Kevin Murphy, April 20, 2023, Domain Registries

Future new gTLD application rounds will likely have three extra travel-related strings up for grabs, after the barely-precedented decision by a registry operator to dump three generic, non-branded strings.

Travel Reservations Srl, the registry owned by Despegar, one of South America’s largest online travel booking services, has told ICANN to tear up its contracts for .hoteles, .vuelos and .passagens.

These are the Spanish translations of “hotels” and “flights” and the Portuguese for “tickets” respectively. Despegar had also applied for the Portuguese .hoteis, but withdrew its bid before delegation.

None of the gTLDs ever launched and none had any registered domains. As such ICANN is not looking for a successor registry to protect registrants.
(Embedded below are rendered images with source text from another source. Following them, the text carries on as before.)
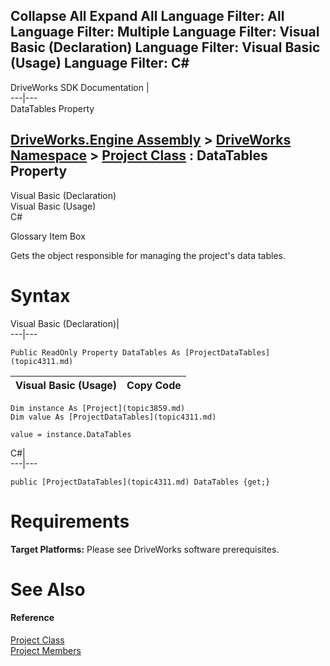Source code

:Collapse All Expand All Language Filter: All  Language Filter: Multiple  Language Filter: Visual Basic (Declaration) Language Filter: Visual Basic (Usage) Language Filter: C#  
---  
DriveWorks SDK Documentation  |   
---|---  
DataTables Property   
  
[DriveWorks.Engine Assembly](topic2156.md) > [DriveWorks Namespace](topic2159.md) > [Project Class](topic3859.md) : DataTables Property  
---  
  
Visual Basic (Declaration)    
Visual Basic (Usage)    
C# 

Glossary Item Box

Gets the object responsible for managing the project's data tables. 

# Syntax

Visual Basic (Declaration)|   
---|---  
      
    
    Public ReadOnly Property DataTables As [ProjectDataTables](topic4311.md)  
  
Visual Basic (Usage)| Copy Code  
---|---  
      
    
    Dim instance As [Project](topic3859.md)
    Dim value As [ProjectDataTables](topic4311.md)
     
    value = instance.DataTables  
  
C#|   
---|---  
      
    
    public [ProjectDataTables](topic4311.md) DataTables {get;}  
  
# Requirements

**Target Platforms:** Please see DriveWorks software prerequisites.

# See Also

#### Reference

[Project Class](topic3859.md)   
[Project Members](topic3860.md)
The strings will be available to other applicants in future rounds.

Despegar never made any secret about the fact that it didn’t quite know what it wanted to do with its gTLDs when it applied in 2012, its applications noting that it would take a wait-and-see approach before making the domains available.

It waited, it saw, and a decade later it’s apparently decided it doesn’t want to operate these TLDs after all.
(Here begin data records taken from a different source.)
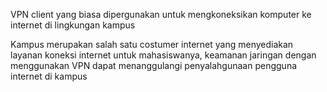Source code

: VPN client yang biasa dipergunakan untuk mengkoneksikan komputer ke internet di lingkungan kampus

Kampus merupakan salah satu costumer internet yang menyediakan layanan koneksi internet untuk mahasiswanya, keamanan jaringan dengan menggunakan VPN dapat menanggulangi penyalahgunaan pengguna internet di kampus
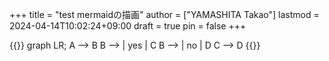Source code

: +++
title = "test mermaidの描画"
author = ["YAMASHITA Takao"]
lastmod = 2024-04-14T10:02:24+09:00
draft = true
pin = false
+++

{{<mermaid>}}
graph LR;
  A --> B
  B --> | yes | C
  B --> | no  | D
  C --> D
{{</mermaid>}}
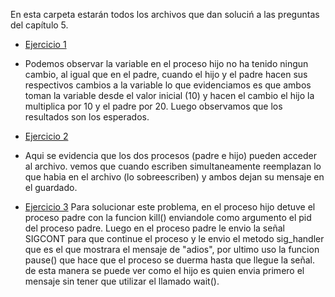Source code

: En esta carpeta estarán todos los archivos que dan soluciń a las preguntas
del capítulo 5.

* [Ejercicio 1](ej1.c) 
* Podemos observar la variable en el proceso hijo no ha tenido ningun cambio, al igual
  que en el padre, cuando el hijo y el padre hacen sus respectivos cambios a la variable
  lo que evidenciamos es que ambos toman la variable desde el valor inicial (10) y hacen el  cambio
  el hijo la multiplica por 10 y el padre por 20. Luego observamos que los resultados son los esperados.



* [Ejercicio 2](ej2.c)
* Aqui se evidencia que los dos procesos (padre e hijo) pueden acceder al archivo.
  vemos que cuando escriben simultaneamente reemplazan lo que habia en el archivo (lo sobreescriben)
  y ambos dejan su mensaje en el guardado. 


* [Ejercicio 3](ej3.c)
  Para solucionar este problema, en el proceso hijo detuve el proceso padre con la funcion kill() enviandole
  como argumento el pid del proceso padre.
  Luego en el proceso padre le envio la señal SIGCONT para que continue el proceso y le envio el metodo
  sig_handler que es el que mostrara el mensaje de "adios", por ultimo uso la funcion pause() que hace
  que el proceso se duerma hasta que llegue la señal.
  de esta manera se puede ver como el hijo es quien envia primero el mensaje sin tener que utilizar
  el llamado wait().
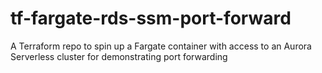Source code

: # tf-fargate-rds-ssm-port-forward
A Terraform repo to spin up a Fargate container with access to an Aurora Serverless cluster for demonstrating port forwarding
The fact that its termination notices were sent in January this year but dated November 6, 2020, may be indicative.

New gTLDs — implementation talks to start next month

Kevin Murphy, April 5, 2023, Domain Policy

ICANN expects to kick off its implementation efforts for the next rounds of new gTLDs next month.

The Org is putting together its Implementation Review Team, a group of community members that will help shepherd staff into turning policy into reality.

Each supporting organization, advisory committee and constituency will get to nominate a representative (and an alt) and ICANN will put out an open call for volunteers for the team.

Members of the working group that came up with the policy recommendations in the first place are expected to be likely candidates.

The IRT’s main objective is to make sure that ICANN sticks to the letter and spirit of the recommendations, many of which were adopted by its board of directors last month, and prevent members re-litigating settled disputes.

ICANN expects to hold its first IRT meeting the week of May 14 or sooner.

ICANN spent millions of dollars and most of 2022 carrying out an Operational Design Assessment of new gTLDs policy recommendations, which was intended in part to relieve the IRT of some heavy lifting and speed it up.

.food registry to dump four dot-brand gTLDs

Kevin Murphy, March 29, 2023, Domain Registries

A company controlled by Warner Bros Discovery is dumping four of its dot-brand gTLDs, but keeping hold of .food, which it has been sitting on, unused for the better part of eight years.

Lifestyle Domain Holdings has asked ICANN to terminate its registry contracts for .foodnetwork, .travelchannel, .hgtv and .cookingnetwork, which are four of its US cable TV channels.

Unusually, the termination notice contains a bit of color explaining its decision:

Despite efforts over the years to develop a marketing strategy for deployment of these assets, the company has determined there is not a current use for them and therefore requests early termination of the ICANN Registry Agreements and to wind down these assets

The gTLDs have never been used, something that can also be said for the remainder of Lifestyle’s original portfolio of 11 gTLDs.

The registry was originally owned by Scripps Networks, but following a series of M&A since last year it’s been majority owned by media giant Warner Bros Discovery.

It also has current contracts for .food, .diy, .cityeats, .living, .frontdoor, .lifestyle, and the mysterious .vana (presumably a brand that Scripps was planning to launch in 2012 that never materialized).

The registry’s back-end was Verisign and its new gTLD consultant was Jennifer Wolfe.